Some quick and easy ways to make the wood you are using easier to carve by soaking it in water or spraying a 50/50 mixture of rubbing alcohol and water to the areas you are carving. Other ways to make wood easier to carve is to pick softer woods like air dried basswood, ensuring your carving tools have a narrower cutting edge angle, and keeping them honed while carving.

Lets go over each one of these options in more detail as well as a few more options to consider as well.

Soak Your Wood in Water

Sometimes you will end up with a super hard block of wood that has been sitting in the sun for a long time or has been kiln dried for a really long time.

The easiest way to make wood easier to carve is to soak it in a bucket of water for 30 minutes to a few hours to make it softer. Keep the wood completely submerged for an even soak and periodically check the wood softness every 30 to 60 minutes to make sure the wood isn’t too soft and waterlogged. If the wood is too soft, it will start deforming when cutting and won’t hold detail very well.

Keep in mind that when you are soaking the wood, it will start expanding. This can cause issues when the wood dries for two reasons; the wood may form cracks along the wood grain when it dries and the wood could start to warp or deform if too soft. To prevent this from happening, don’t soak the wood for too long but just enough to make it a little easier to carve.

Finally, since you will most likely be carving with high carbon steel tools, make sure to clean off the tools and oil them before placing them back in storage otherwise the blades may start to rust.

Spray Rubbing Alcohol on the Wood

If you want to quickly make a certain spot of wood easier to carve without soaking the whole block, you can spray a 50/50 mixture of water and rubbing alcohol on the wood your are carving.

Spraying wood with a 50/50 mixture of rubbing alcohol and water will allow the water to quickly penetrate the wood and make it easier to carve in seconds, resulting in an easier section of wood to carve. The rubbing alcohol greatly reduces the surface tension of the water so it can quickly absorb into the water and the added water prevents the rubbing alcohol from evaporating too fast.

This is a great and easy way to only soften the spots you want to carve to prevent cracking and over saturation. Just keep a small spray bottle with you and spray it as needed.

Carve Green Wood

Wood is easiest to carve when it is freshly cut from the tree, which is commonly referred to as green wood. By carving green wood, you have the advantage of the wood containing its natural moisture, evenly distributed throughout the wood.

This makes it easier to carve some of the most popular woods into shapes and utensils that become much harder when dried, making them more durable for every day use.

One of the disadvantages of carving green wood is that when it dries out, the wood will shrink and possibly warp or crack. Even experienced wood carvers have to occasionally scrap some of their projects due to defects from the drying process, which can take weeks or months.

Carve Air Dried Wood

For most of us, dried wood will be the only carving wood we will have easy access too.
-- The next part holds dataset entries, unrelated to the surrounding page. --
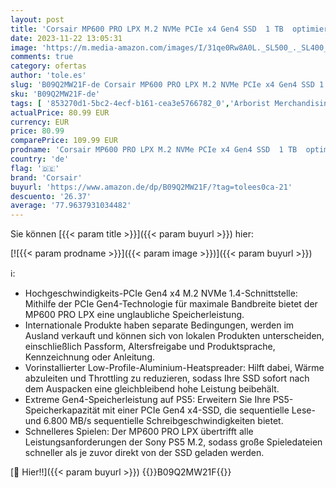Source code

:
 ```yaml
---
layout: post
title: 'Corsair MP600 PRO LPX M.2 NVMe PCIe x4 Gen4 SSD  1 TB  optimiert für PS5 Black  1 Stück'
date: 2023-11-22 13:05:31
image: 'https://m.media-amazon.com/images/I/31qe0Rw8A0L._SL500_._SL400_.jpg'
comments: true
category: ofertas
author: 'tole.es'
slug: 'B09Q2MW21F-de Corsair MP600 PRO LPX M.2 NVMe PCIe x4 Gen4 SSD 1 TB...'
sku: 'B09Q2MW21F-de'
tags: [ '853270d1-5bc2-4ecf-b161-cea3e5766782_0','Arborist Merchandising Root','Computer & Zubehör','Computer & Zubehör: Produkte mit Umwelt-Label','Custom Stores','Datenspeicher','Interne SSD','Interne Solid State Drives','Interne Speichermedien','Interner Speicher','Komponenten','PC-Gaming','Self Service','Special Features Stores','a4cbee59-f823-40fe-831a-7de64f655f6f_0','a4cbee59-f823-40fe-831a-7de64f655f6f_1301','a4cbee59-f823-40fe-831a-7de64f655f6f_4701','corsair','🇩🇪', ]
actualPrice: 80.99 EUR
currency: EUR
price: 80.99
comparePrice: 109.99 EUR
prodname: 'Corsair MP600 PRO LPX M.2 NVMe PCIe x4 Gen4 SSD  1 TB  optimiert für PS5 Black  1 Stück'
country: 'de'
flag: '🇩🇪'
brand: 'Corsair'
buyurl: 'https://www.amazon.de/dp/B09Q2MW21F/?tag=tolees0ca-21'
descuento: '26.37'
average: '77.9637931034482'
---
```


Sie können [{{< param title >}}]({{< param buyurl >}}) hier:

[![{{< param prodname >}}]({{< param image >}})]({{< param buyurl >}})

ℹ️:

- Hochgeschwindigkeits-PCIe Gen4 x4 M.2 NVMe 1.4-Schnittstelle: Mithilfe der PCIe Gen4-Technologie für maximale Bandbreite bietet der MP600 PRO LPX eine unglaubliche Speicherleistung.
- Internationale Produkte haben separate Bedingungen, werden im Ausland verkauft und können sich von lokalen Produkten unterscheiden, einschließlich Passform, Altersfreigabe und Produktsprache, Kennzeichnung oder Anleitung.
- Vorinstallierter Low-Profile-Aluminium-Heatspreader: Hilft dabei, Wärme abzuleiten und Throttling zu reduzieren, sodass Ihre SSD sofort nach dem Auspacken eine gleichbleibend hohe Leistung beibehält.
- Extreme Gen4-Speicherleistung auf PS5: Erweitern Sie Ihre PS5-Speicherkapazität mit einer PCIe Gen4 x4-SSD, die sequentielle Lese- und 6.800 MB/s sequentielle Schreibgeschwindigkeiten bietet.
- Schnelleres Spielen: Der MP600 PRO LPX übertrifft alle Leistungsanforderungen der Sony PS5 M.2, sodass große Spieledateien schneller als je zuvor direkt von der SSD geladen werden.

[🛒 Hier!!]({{< param buyurl >}})
{{<world>}}B09Q2MW21F{{</world>}}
However, not all wood is the same, even within the same species of wood!

Air dried wood is usually much easier to carve than kiln dried wood as the wood is dried at a much slower pace, allowing the wood fibers to naturally settle and will usually have a slightly higher moisture content.

Most wood you will find for sale is kiln dried wood, this is because it is a much faster way to process and prep wood for sale. Air dried wood can take 1 month to a year to properly dry while kiln dried can be just a few days.

You can find some air dried wood in some specialty shops or from other carving enthusiasts from online marketplaces like ebay, click here to check out ebay for some great options.

Pick Wood With a Fine and Even Grain

One of the key factors that can influence how your knife behaves in the wood is the direction of the wood grain. If you don’t know the direction of the grain, it can make things a lot more difficult to carve.

Carving wood with a straight and fine wood grain will make your overall carving experience easier as you will be able to keep track of the direction of the wood grain to prevent accidentally splitting the wood and ruining your project.

One of the best wood options for carvers is basswood (also called lime or linden wood) as it has a fine and uniform wood grain that is easy to keep track of, is soft enough to easily carve with hand tools, and is hard enough to hold fine details.

Hone Your Tools Every 30 Minutes

While your are carving, your knives and tools will slowly start to dull and will need to be sharpened again before they can safely cut through wood again. Maintaining your cutting edge is essential to any carver, especially while carving.

While carving wood, it is important to hone the cutting edge of the knives and tools you are carving with every 20 to 30 minutes. This will keep the edge razor sharp and allow you to continue carving without dulling your knife.

All you will need to hone your knife is a leather strop and stropping compound. Just hone the blade 15 to 20 times per side to help keep the edge sharp. For more information, check out my knife sharpening instructions here: https://carvingisfun.com/sharpening-a-knfie/

Use Thinner Knives and Tools

In addition to having a sharp wood carving knife, the thickness and cutting edge angle play a large factor in how easily the tool will cut into the wood.

The ideal wood carving knife cutting edge angle is between 12 and 20 degrees, inclusively, as this reduces the drag on the knife while slicing through wood and will usually result in a thinner knife.

Most higher end wood carving knives will have a thin blade and a cutting edge angle between 12 and 20 degrees. Some of the knives with edge angles on the smaller side will usually have a micro bevel to provide some edge retention.

Secure Your Carving With a Vice

If you are working on a carving that is just too big to hold by hand but isn’t heavy enough to stay in place, securing it in a vice will allow you safely secure the wood so that you can focus on carving and not worry about the piece moving around.

This is especially helpful you need both hands to better control the carving tool or want to apply more power to your cuts.

Use a Mallet

Sometimes you wish to remove a large section of wood and carving by hand can be really slow. But if you have the right mallet and chisels on hand, you can quickly remove wood and speed up your overall carving time.

Wood carving chisels can be used with a mallet to apply controlled force behind your cuts that allow you to quickly and easily remove wood with precision.

This method also has the added benefit of not wearing out your hands and wrists from constantly pushing the tools by hand. With some practice, this can be a very effective way to carve.

Use Power Carvers

If you want to quickly and easily remove wood, power carvers are one of the best options available.

Carving with power carvers is one of the fastest ways to carve wood. They use specialized wood carving burs on a rotary tool that can quickly grind away at the wood to create smooth and intricate details that may be hard to accomplish with simple hand tools.

You can use a simple Dremel and wood carving burs to get started, or use higher end power carving systems for a better experience.

Plan Your Carvings Ahead of Time

All of these tips above will account for nothing if you don’t plan what you are going to carve ahead of time. Without a known goal or target shape in mind ahead of time, you could face difficulties making the first cuts.

You can use many different methods to plan your carvings ahead of time, many beginners use templates and tutorials to help visualize what they are carving, some more experienced carvers may draw their own references from multiple angles to pre visualize what they want to accomplish.

Keep a pencil on hand so you can make reference marks on the wood to help you carve. This is especially helpful as it helps you keep track of where your next cuts need to be.

What Options Should You Pick?

If you are a beginner, you may want some quick and easy ways to help you along with your first wood carving.

By far, the simplest and most practical ways to make wood easier to carve is to soak the wood, spray them with a 50/50 rubbing alcohol mixture, keeping your tools sharp, and planning your carving ahead of time. By utilizing these tactics, you can make your current carving project easier without having to buy new tools or supplies.